Figure 1: Mid and Sides reverb buses, being fed by a mixed drum loop.

The mid audio is just the sum of the left and right channels, so all we need is a Dual Pan before the mid reverb, with both controls panned to center (Fig. 2).

Figure 2: Dual Pan settings for the Mid reverb bus.

Fig. 3 shows the effects used in the Sides reverb bus.

Figure 3:  Effects for the Sides reverb bus.


When a signal enters the Sides bus, the first Mixtool encodes the audio. The sides end up on what would usually be a stereo signal’s right channel, while the mids occupy what would normally be the left channel. By setting the Dual Pan Input Balance to right, only the sides go to your reverb of choice (it doesn’t have to be Room Reverb). Then, the processed sides go to the bottom Mixtool, which decodes the sides back into standard stereo.

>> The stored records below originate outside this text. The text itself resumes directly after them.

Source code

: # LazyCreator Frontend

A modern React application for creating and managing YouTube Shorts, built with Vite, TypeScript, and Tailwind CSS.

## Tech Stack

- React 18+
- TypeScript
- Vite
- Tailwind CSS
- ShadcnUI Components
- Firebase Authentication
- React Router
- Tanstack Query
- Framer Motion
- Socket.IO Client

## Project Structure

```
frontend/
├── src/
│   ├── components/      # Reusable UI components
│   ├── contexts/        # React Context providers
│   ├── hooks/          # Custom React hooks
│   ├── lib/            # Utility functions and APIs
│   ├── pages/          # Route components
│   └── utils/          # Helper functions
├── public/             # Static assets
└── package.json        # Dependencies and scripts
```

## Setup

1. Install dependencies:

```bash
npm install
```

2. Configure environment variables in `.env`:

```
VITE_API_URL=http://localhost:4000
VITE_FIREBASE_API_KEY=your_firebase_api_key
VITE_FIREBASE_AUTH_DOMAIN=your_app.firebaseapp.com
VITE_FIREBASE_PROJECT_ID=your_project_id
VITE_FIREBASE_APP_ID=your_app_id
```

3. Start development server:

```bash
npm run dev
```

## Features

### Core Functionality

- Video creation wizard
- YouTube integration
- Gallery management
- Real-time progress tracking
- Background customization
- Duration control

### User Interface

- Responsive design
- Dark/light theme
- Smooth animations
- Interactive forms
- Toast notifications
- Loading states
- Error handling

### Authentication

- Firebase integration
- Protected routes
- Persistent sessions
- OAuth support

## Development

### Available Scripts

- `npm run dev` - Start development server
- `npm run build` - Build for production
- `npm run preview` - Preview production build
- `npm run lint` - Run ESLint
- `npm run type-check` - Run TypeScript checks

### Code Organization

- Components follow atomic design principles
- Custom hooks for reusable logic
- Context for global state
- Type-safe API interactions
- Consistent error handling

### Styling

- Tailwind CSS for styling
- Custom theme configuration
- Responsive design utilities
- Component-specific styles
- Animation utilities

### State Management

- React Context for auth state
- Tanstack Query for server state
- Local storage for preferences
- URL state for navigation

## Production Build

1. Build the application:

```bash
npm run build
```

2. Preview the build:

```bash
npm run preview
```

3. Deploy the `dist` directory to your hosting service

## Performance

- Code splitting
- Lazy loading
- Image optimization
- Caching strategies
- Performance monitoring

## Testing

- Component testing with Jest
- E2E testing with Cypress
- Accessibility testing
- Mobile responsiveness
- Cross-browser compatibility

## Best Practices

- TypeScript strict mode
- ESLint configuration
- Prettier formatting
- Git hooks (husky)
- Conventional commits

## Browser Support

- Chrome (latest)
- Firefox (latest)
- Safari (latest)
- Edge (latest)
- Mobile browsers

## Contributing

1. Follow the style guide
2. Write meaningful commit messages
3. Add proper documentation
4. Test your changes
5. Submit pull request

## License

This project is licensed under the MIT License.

Now you’re ready to choose your balance of the Mid and Sides reverb. Note that bringing up the sides widens the stereo image. The audio example plays a 4-measure drum loop without reverb, then only the mid reverb, then only the sides, then both together, then fades out on the dry drums.

For the reverbs, my go-to is the Open Air reverb, with impulses from the Surreal Reverb Impulse Responses pack. The Sides reverb uses the 4.00s Bright impulse, while the Mid uses the 2.00s Thinner impulse. The “Thinner” impulse reduces the bass response, so instruments like kick and bass don’t clutter up the reverb, but snare and other midrange instruments panned to center get reverb.

Happy ambiance!

  • Jedidiah Reyes

    I kinda agree to you, feedbacks are essential in this kind of topics that’s usually innovating.

  • jhon

    They usually come in DAW (Digital Audio Workstation,) which is a software product that can be used for music creation, sound editing, and film post-production. It’s capable of doing the multitrack recording and mixing, non-linear editing via video track, synthesized sounds/virtual instruments software synthesis, etc. The idea is to export a specific clip from the multi-track session and upload it as a sample for others to download on top of their own soundtracks. There can be free sample packs as well as paid ones.

  • I’m kind of curious why this hasn’t gotten any comments. Maybe people just try it, go “cool, it works,” and put the technique in their virtual back pocket for future use. Or, maybe mid/side processing isn’t understood all that well…or maybe people didn’t like the sound of the audio example. I rely on comments to see what people like so I can do similar topics in future blog posts, so any feedback would be appreciated.